(Stored items)
□ □ □

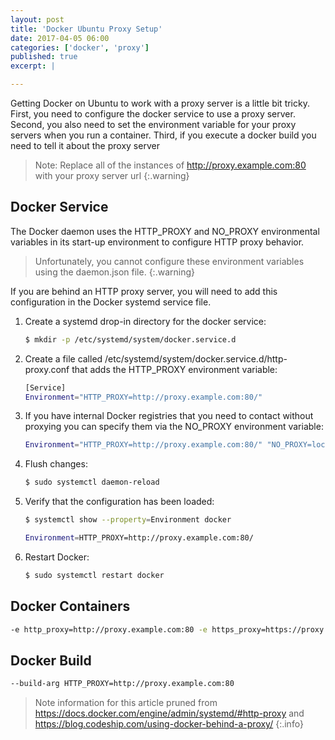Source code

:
 ```yaml
---
layout: post
title: 'Docker Ubuntu Proxy Setup'
date: 2017-04-05 06:00
categories: ['docker', 'proxy']
published: true
excerpt: | 

---
```


Getting Docker on Ubuntu to work with a proxy server is a little bit tricky.  First, you need to configure the docker service to use a proxy server.  Second, you also need to set the environment variable for your proxy servers when you run a container.  Third, if you execute a docker build you need to tell it about the proxy server

> Note: Replace all of the instances of http://proxy.example.com:80 with your proxy server url
{:.warning}

## Docker Service

The Docker daemon uses the HTTP_PROXY and NO_PROXY environmental variables in its start-up environment to configure HTTP proxy behavior. 

> Unfortunately, you cannot configure these environment variables using the daemon.json file.
{:.warning}


If you are behind an HTTP proxy server, you will need to add this configuration in the Docker systemd service file.

1. Create a systemd drop-in directory for the docker service:

    ```bash
    $ mkdir -p /etc/systemd/system/docker.service.d
    ```

1. Create a file called /etc/systemd/system/docker.service.d/http-proxy.conf that adds the HTTP_PROXY environment variable:

    ```bash
    [Service]
    Environment="HTTP_PROXY=http://proxy.example.com:80/"
    ```

1. If you have internal Docker registries that you need to contact without proxying you can specify them via the NO_PROXY environment variable:

    ```bash
    Environment="HTTP_PROXY=http://proxy.example.com:80/" "NO_PROXY=localhost,127.0.0.1,docker-registry.somecorporation.com"
    ```

1. Flush changes:

    ```bash
    $ sudo systemctl daemon-reload
    ```

1. Verify that the configuration has been loaded:

    ```bash
    $ systemctl show --property=Environment docker

    Environment=HTTP_PROXY=http://proxy.example.com:80/
    ```

1. Restart Docker:

    ```bash
    $ sudo systemctl restart docker
    ```

## Docker Containers

```bash
-e http_proxy=http://proxy.example.com:80 -e https_proxy=https://proxy.example.com:80
```

## Docker Build

``` bash
--build-arg HTTP_PROXY=http://proxy.example.com:80
```

> Note information for this article pruned from https://docs.docker.com/engine/admin/systemd/#http-proxy and https://blog.codeship.com/using-docker-behind-a-proxy/
{:.info}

□ □ □

» **Exercise description**: Every line of the data above is to be set down exactly; the pictures are not.

» **Your solution**:
Source code

:
 ```yaml
---
layout: post
title: 'Docker Ubuntu Proxy Setup'
date: 2017-04-05 06:00
categories: ['docker', 'proxy']
published: true
excerpt: | 

---
```


Getting Docker on Ubuntu to work with a proxy server is a little bit tricky.  First, you need to configure the docker service to use a proxy server.  Second, you also need to set the environment variable for your proxy servers when you run a container.  Third, if you execute a docker build you need to tell it about the proxy server

> Note: Replace all of the instances of http://proxy.example.com:80 with your proxy server url
{:.warning}

## Docker Service

The Docker daemon uses the HTTP_PROXY and NO_PROXY environmental variables in its start-up environment to configure HTTP proxy behavior. 

> Unfortunately, you cannot configure these environment variables using the daemon.json file.
{:.warning}


If you are behind an HTTP proxy server, you will need to add this configuration in the Docker systemd service file.

1. Create a systemd drop-in directory for the docker service:

    ```bash
    $ mkdir -p /etc/systemd/system/docker.service.d
    ```

1. Create a file called /etc/systemd/system/docker.service.d/http-proxy.conf that adds the HTTP_PROXY environment variable:

    ```bash
    [Service]
    Environment="HTTP_PROXY=http://proxy.example.com:80/"
    ```

1. If you have internal Docker registries that you need to contact without proxying you can specify them via the NO_PROXY environment variable:

    ```bash
    Environment="HTTP_PROXY=http://proxy.example.com:80/" "NO_PROXY=localhost,127.0.0.1,docker-registry.somecorporation.com"
    ```

1. Flush changes:

    ```bash
    $ sudo systemctl daemon-reload
    ```

1. Verify that the configuration has been loaded:

    ```bash
    $ systemctl show --property=Environment docker

    Environment=HTTP_PROXY=http://proxy.example.com:80/
    ```

1. Restart Docker:

    ```bash
    $ sudo systemctl restart docker
    ```

## Docker Containers

```bash
-e http_proxy=http://proxy.example.com:80 -e https_proxy=https://proxy.example.com:80
```

## Docker Build

``` bash
--build-arg HTTP_PROXY=http://proxy.example.com:80
```

> Note information for this article pruned from https://docs.docker.com/engine/admin/systemd/#http-proxy and https://blog.codeship.com/using-docker-behind-a-proxy/
{:.info}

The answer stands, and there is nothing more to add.